I haven't checked yet to see if we can cheat normal resolution limits by
having a lens move towards sources and focus an image based on the
resolution of the wavelength found in the lens frame. The aberration of
the light may prevent that (by changing the angular scale for the
image.) Try your hand if you want.
Even more curious, consider such a transformation for limit-scale
interference fringes produced with a given rest-frame wavelength.
Comments? Precedents, previous intimations, experiments? Is having
something actually there in motion to detect the image, versus a
transformation in principle, relevant? QM issues as well?
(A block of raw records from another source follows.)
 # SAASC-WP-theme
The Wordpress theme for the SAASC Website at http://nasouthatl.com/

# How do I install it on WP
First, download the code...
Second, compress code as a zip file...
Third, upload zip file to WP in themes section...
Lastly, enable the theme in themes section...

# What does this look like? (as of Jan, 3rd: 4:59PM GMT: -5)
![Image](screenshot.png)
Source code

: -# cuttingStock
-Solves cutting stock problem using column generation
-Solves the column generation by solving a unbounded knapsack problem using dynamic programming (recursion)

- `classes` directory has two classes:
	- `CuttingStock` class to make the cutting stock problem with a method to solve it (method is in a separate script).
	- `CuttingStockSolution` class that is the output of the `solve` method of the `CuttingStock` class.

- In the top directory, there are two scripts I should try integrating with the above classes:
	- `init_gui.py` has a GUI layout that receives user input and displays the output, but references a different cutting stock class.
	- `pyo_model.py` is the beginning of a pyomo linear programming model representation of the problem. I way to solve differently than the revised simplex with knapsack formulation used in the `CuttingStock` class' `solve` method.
Students;
try it on your teachers, and teachers; try it on your students!
Neil Bates
I'm no expert by any means, but I think you may be confounding the
problem. Forget the fact that the lens is moving at .98c relative
to the source. All that matters is the light it is collecting. If
it is collecting light at, for conversations sake, 1000nm, the
optics need to be designed for that regime or it won't work right.
It doesn't matter if the source was originally 100nm. What matters
is that the lens sees the 10x redshifted light at 1000nm.
That's why the James Webb Space Telescope to succeed Hubble is
designed to work in the infrared. The light from distant galaxies
is so redshifted that their deep UV emissions are now IR. You design
the detector to the see the IR as it appears at the scope, not the
original light.
As for imaging with the light, now that it is redshifted to longer
wavelengths, the diffraction limits at those wavelengths now apply
and your images are limited to that resolution. So yes, you will
lose resolution. Where you may have been able to resolve the points
before you started receding at .98c, now you won't.
Well, that's my self taught 2 decidollar answer, anyway.
Brian
--
http://www.skywise711.com - Lasers, Seismology, Astronomy, Skepticism
Seismic FAQ: http://www.skywise711.com/SeismicFAQ/SeismicFAQ.html
Quake "predictions": http://www.skywise711.com/quakes/EQDB/index.html
Sed quis custodiet ipsos Custodes?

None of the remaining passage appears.